Brewer's: Fingers

The old names for the fingers are—

Thumb (Anglo-Saxon thuma).

Towcher (the finger that touches), foreman, or pointer. This was called by the Anglo-Saxons the scite-finger, i.e. the shooting finger.

Long-man or long finger.

Lech-man or ring-finger. The former means “medical finger,” and the latter is a Roman expression, “digitus annularis.” Called by the Anglo-Saxons the gold-finger.

Little-man or little finger.

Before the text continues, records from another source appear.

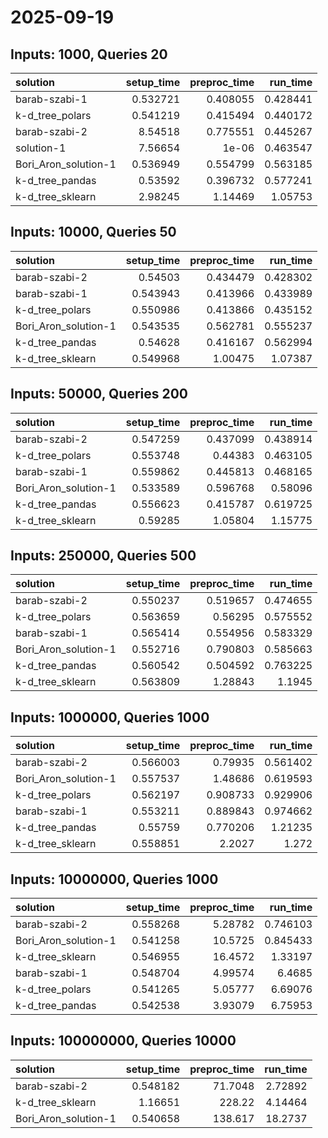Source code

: # 2025-09-19

## Inputs: 1000, Queries 20

| solution             |   setup_time |   preproc_time |   run_time |
|:---------------------|-------------:|---------------:|-----------:|
| barab-szabi-1        |     0.532721 |       0.408055 |   0.428441 |
| k-d_tree_polars      |     0.541219 |       0.415494 |   0.440172 |
| barab-szabi-2        |     8.54518  |       0.775551 |   0.445267 |
| solution-1           |     7.56654  |       1e-06    |   0.463547 |
| Bori_Aron_solution-1 |     0.536949 |       0.554799 |   0.563185 |
| k-d_tree_pandas      |     0.53592  |       0.396732 |   0.577241 |
| k-d_tree_sklearn     |     2.98245  |       1.14469  |   1.05753  |

## Inputs: 10000, Queries 50

| solution             |   setup_time |   preproc_time |   run_time |
|:---------------------|-------------:|---------------:|-----------:|
| barab-szabi-2        |     0.54503  |       0.434479 |   0.428302 |
| barab-szabi-1        |     0.543943 |       0.413966 |   0.433989 |
| k-d_tree_polars      |     0.550986 |       0.413866 |   0.435152 |
| Bori_Aron_solution-1 |     0.543535 |       0.562781 |   0.555237 |
| k-d_tree_pandas      |     0.54628  |       0.416167 |   0.562994 |
| k-d_tree_sklearn     |     0.549968 |       1.00475  |   1.07387  |

## Inputs: 50000, Queries 200

| solution             |   setup_time |   preproc_time |   run_time |
|:---------------------|-------------:|---------------:|-----------:|
| barab-szabi-2        |     0.547259 |       0.437099 |   0.438914 |
| k-d_tree_polars      |     0.553748 |       0.44383  |   0.463105 |
| barab-szabi-1        |     0.559862 |       0.445813 |   0.468165 |
| Bori_Aron_solution-1 |     0.533589 |       0.596768 |   0.58096  |
| k-d_tree_pandas      |     0.556623 |       0.415787 |   0.619725 |
| k-d_tree_sklearn     |     0.59285  |       1.05804  |   1.15775  |

## Inputs: 250000, Queries 500

| solution             |   setup_time |   preproc_time |   run_time |
|:---------------------|-------------:|---------------:|-----------:|
| barab-szabi-2        |     0.550237 |       0.519657 |   0.474655 |
| k-d_tree_polars      |     0.563659 |       0.56295  |   0.575552 |
| barab-szabi-1        |     0.565414 |       0.554956 |   0.583329 |
| Bori_Aron_solution-1 |     0.552716 |       0.790803 |   0.585663 |
| k-d_tree_pandas      |     0.560542 |       0.504592 |   0.763225 |
| k-d_tree_sklearn     |     0.563809 |       1.28843  |   1.1945   |

## Inputs: 1000000, Queries 1000

| solution             |   setup_time |   preproc_time |   run_time |
|:---------------------|-------------:|---------------:|-----------:|
| barab-szabi-2        |     0.566003 |       0.79935  |   0.561402 |
| Bori_Aron_solution-1 |     0.557537 |       1.48686  |   0.619593 |
| k-d_tree_polars      |     0.562197 |       0.908733 |   0.929906 |
| barab-szabi-1        |     0.553211 |       0.889843 |   0.974662 |
| k-d_tree_pandas      |     0.55759  |       0.770206 |   1.21235  |
| k-d_tree_sklearn     |     0.558851 |       2.2027   |   1.272    |

## Inputs: 10000000, Queries 1000

| solution             |   setup_time |   preproc_time |   run_time |
|:---------------------|-------------:|---------------:|-----------:|
| barab-szabi-2        |     0.558268 |        5.28782 |   0.746103 |
| Bori_Aron_solution-1 |     0.541258 |       10.5725  |   0.845433 |
| k-d_tree_sklearn     |     0.546955 |       16.4572  |   1.33197  |
| barab-szabi-1        |     0.548704 |        4.99574 |   6.4685   |
| k-d_tree_polars      |     0.541265 |        5.05777 |   6.69076  |
| k-d_tree_pandas      |     0.542538 |        3.93079 |   6.75953  |

## Inputs: 100000000, Queries 10000

| solution             |   setup_time |   preproc_time |   run_time |
|:---------------------|-------------:|---------------:|-----------:|
| barab-szabi-2        |     0.548182 |        71.7048 |    2.72892 |
| k-d_tree_sklearn     |     1.16651  |       228.22   |    4.14464 |
| Bori_Aron_solution-1 |     0.540658 |       138.617  |   18.2737  |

Called by the Anglo-Saxons the eár-finger.

Fingers. Ben Jonson says -

The thumb, in chiromancy, we give to Venus: The fore-finger to Jove; the midst to Saturn; The ring to Sol, the least to Mercury

Alchemist, i. 2.

His fingers are all thumbs.
Said of a person awkward in the use of his hands. Ce sont les deux doigts de la main.

Fingers before Forks
This Vulcan was a smith, they tell us, That first invented tongs and bellows; For breath and fingers did their works (We'd fingers long before we'd forks).

King: Art of Love.

Fingers' Ends
I have it at my fingers' ends. I am quite familiar with it and can do it readily. It is a Latin proverb (Scire tanquam ungues digitosq.), where the allusion is to the statuary, who knows every item of his subject by the touch. (See Unguem.)
Costard: Go to; thou hast it ad dunghill, at the fingers' ends, as they say. Holofernes: O, I smell false Latin: dunghill for unguem.

Shakespeare: Love's Labour's Lost, v. l.